## AIM OF THE TASK
Where the data below has the string "Program", return the whole line.

## TASK DATA
----------------------------------------

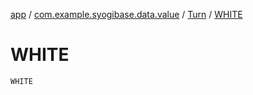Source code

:[app](../../index.md) / [com.example.syogibase.data.value](../index.md) / [Turn](index.md) / [WHITE](./-w-h-i-t-e.md)

# WHITE

`WHITE`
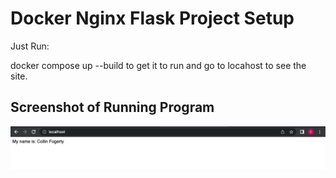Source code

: # Docker Nginx Flask Project Setup

Just Run:

docker compose up --build to get it to run and go to locahost to see the site.

## Screenshot of Running Program

![Running Program](screenshots/collinf-nginx-rename.png)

----------------------------------------

## OUTPUT BELOW
## Screenshot of Running Program
![Running Program](screenshots/collinf-nginx-rename.png)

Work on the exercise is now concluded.